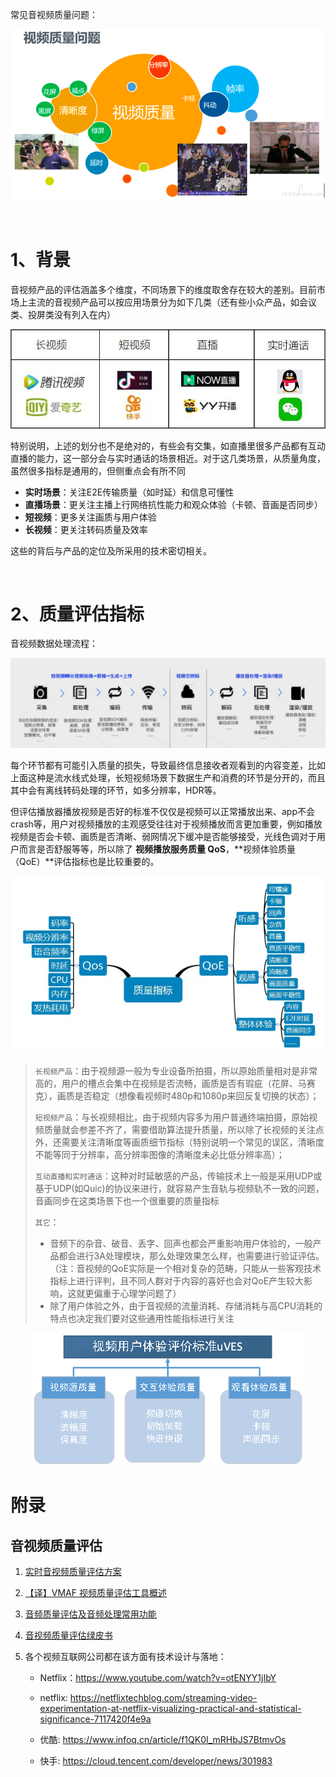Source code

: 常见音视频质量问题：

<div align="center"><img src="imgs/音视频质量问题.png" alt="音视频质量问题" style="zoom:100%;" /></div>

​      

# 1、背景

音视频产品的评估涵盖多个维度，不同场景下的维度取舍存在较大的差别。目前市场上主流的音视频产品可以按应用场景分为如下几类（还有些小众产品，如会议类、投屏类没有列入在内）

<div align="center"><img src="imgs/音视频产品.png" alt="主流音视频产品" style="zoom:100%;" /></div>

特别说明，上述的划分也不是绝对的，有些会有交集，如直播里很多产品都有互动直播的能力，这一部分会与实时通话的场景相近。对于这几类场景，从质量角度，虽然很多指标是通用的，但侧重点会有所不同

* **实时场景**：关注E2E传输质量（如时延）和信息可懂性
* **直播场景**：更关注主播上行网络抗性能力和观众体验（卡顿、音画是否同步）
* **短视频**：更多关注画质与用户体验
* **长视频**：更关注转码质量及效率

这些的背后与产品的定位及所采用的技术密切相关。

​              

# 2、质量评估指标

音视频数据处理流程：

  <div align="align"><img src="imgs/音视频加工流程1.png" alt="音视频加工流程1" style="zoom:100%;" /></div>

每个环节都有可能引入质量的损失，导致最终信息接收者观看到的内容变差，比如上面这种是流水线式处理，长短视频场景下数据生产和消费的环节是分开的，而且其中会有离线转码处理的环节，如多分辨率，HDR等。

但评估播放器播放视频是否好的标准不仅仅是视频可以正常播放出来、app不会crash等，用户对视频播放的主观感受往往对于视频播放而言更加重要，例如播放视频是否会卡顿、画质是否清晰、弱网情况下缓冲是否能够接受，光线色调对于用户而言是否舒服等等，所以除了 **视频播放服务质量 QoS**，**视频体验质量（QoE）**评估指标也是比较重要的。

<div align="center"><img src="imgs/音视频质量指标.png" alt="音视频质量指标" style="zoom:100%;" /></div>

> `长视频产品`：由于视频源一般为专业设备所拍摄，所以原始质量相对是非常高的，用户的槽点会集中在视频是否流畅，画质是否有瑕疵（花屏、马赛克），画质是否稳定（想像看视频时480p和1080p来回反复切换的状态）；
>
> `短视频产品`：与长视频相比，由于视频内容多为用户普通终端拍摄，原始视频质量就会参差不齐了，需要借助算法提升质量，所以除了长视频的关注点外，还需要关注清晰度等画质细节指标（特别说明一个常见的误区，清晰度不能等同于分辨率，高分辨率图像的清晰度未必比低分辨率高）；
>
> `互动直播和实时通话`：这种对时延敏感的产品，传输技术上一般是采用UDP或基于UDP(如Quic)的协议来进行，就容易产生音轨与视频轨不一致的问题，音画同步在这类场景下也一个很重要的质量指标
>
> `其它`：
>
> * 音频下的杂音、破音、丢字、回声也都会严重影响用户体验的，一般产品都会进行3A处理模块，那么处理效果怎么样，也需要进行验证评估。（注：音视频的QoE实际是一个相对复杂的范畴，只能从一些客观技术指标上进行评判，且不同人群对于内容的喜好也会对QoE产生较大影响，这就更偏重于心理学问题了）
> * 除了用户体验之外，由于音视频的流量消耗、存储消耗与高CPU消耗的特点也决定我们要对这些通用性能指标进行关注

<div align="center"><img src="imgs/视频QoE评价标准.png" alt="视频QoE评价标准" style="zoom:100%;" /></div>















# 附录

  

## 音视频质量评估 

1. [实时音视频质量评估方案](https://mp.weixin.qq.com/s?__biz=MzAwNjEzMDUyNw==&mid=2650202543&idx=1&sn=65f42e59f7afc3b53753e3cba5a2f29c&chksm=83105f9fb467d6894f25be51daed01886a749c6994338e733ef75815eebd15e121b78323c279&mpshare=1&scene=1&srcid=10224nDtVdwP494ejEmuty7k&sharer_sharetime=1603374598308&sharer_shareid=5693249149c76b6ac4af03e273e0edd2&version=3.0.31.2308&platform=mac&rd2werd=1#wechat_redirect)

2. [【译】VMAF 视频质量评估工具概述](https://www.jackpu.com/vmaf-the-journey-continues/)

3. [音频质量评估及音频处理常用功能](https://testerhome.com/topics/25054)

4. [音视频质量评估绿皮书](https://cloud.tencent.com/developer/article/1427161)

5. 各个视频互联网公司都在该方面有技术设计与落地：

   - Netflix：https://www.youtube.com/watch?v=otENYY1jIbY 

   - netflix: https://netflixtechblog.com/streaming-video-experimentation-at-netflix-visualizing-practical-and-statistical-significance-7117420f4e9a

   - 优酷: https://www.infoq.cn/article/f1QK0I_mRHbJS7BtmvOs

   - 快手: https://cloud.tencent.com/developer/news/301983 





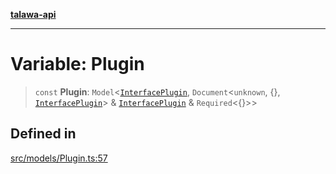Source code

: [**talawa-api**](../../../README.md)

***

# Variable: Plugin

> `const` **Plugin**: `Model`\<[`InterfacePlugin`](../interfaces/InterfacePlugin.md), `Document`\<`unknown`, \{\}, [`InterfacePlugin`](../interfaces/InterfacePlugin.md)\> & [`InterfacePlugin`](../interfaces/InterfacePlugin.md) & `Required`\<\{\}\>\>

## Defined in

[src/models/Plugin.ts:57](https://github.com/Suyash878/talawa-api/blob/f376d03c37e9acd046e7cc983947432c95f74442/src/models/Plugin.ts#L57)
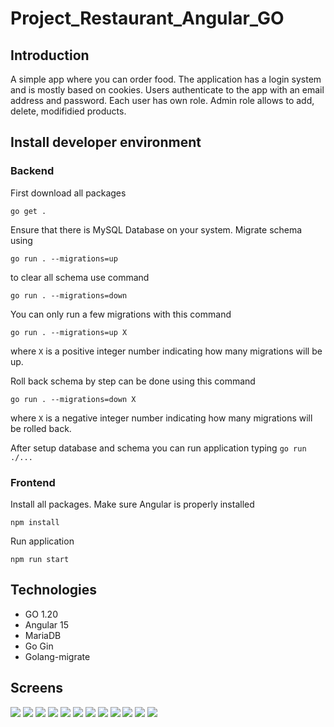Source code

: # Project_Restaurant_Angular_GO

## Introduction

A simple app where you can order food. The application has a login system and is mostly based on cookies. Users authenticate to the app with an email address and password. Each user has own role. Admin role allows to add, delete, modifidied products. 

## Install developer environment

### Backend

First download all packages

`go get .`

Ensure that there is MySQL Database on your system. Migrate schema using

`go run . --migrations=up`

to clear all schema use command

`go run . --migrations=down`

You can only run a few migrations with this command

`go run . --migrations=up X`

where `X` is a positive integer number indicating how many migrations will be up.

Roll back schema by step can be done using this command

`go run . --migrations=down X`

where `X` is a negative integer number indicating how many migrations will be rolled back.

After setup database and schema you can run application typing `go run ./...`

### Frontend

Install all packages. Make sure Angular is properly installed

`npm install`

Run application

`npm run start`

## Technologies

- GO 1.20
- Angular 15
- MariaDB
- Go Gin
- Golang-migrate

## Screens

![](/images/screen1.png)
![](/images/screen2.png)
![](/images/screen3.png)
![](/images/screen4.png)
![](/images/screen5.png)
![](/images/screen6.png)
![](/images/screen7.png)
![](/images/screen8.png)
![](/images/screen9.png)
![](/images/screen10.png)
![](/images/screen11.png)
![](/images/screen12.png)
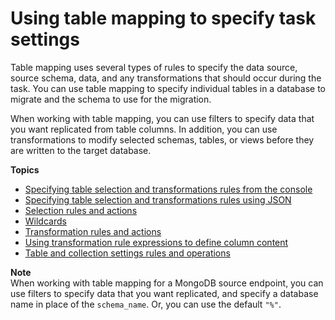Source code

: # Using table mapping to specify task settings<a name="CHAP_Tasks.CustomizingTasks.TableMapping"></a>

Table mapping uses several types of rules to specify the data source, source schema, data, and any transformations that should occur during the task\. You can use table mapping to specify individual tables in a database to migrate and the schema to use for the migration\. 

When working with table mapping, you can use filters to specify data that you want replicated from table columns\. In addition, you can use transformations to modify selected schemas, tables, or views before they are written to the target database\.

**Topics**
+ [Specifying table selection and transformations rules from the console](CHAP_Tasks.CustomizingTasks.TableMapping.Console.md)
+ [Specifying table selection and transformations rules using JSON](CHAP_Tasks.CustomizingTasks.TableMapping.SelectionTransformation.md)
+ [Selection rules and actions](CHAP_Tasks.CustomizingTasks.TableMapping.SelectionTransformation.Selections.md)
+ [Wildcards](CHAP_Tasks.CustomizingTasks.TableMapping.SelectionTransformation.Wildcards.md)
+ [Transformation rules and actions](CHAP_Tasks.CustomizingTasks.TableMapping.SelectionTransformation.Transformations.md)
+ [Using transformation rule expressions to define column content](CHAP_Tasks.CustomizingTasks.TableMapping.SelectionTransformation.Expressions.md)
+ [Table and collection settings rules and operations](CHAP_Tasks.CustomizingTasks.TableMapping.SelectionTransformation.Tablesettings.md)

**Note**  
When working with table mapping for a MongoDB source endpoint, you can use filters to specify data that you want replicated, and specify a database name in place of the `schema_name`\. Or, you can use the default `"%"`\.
☆ ☆ ☆ ☆
Instructions to follow: State the number of lines holding the word "where" in the listing. Add nothing else.

Task response: 3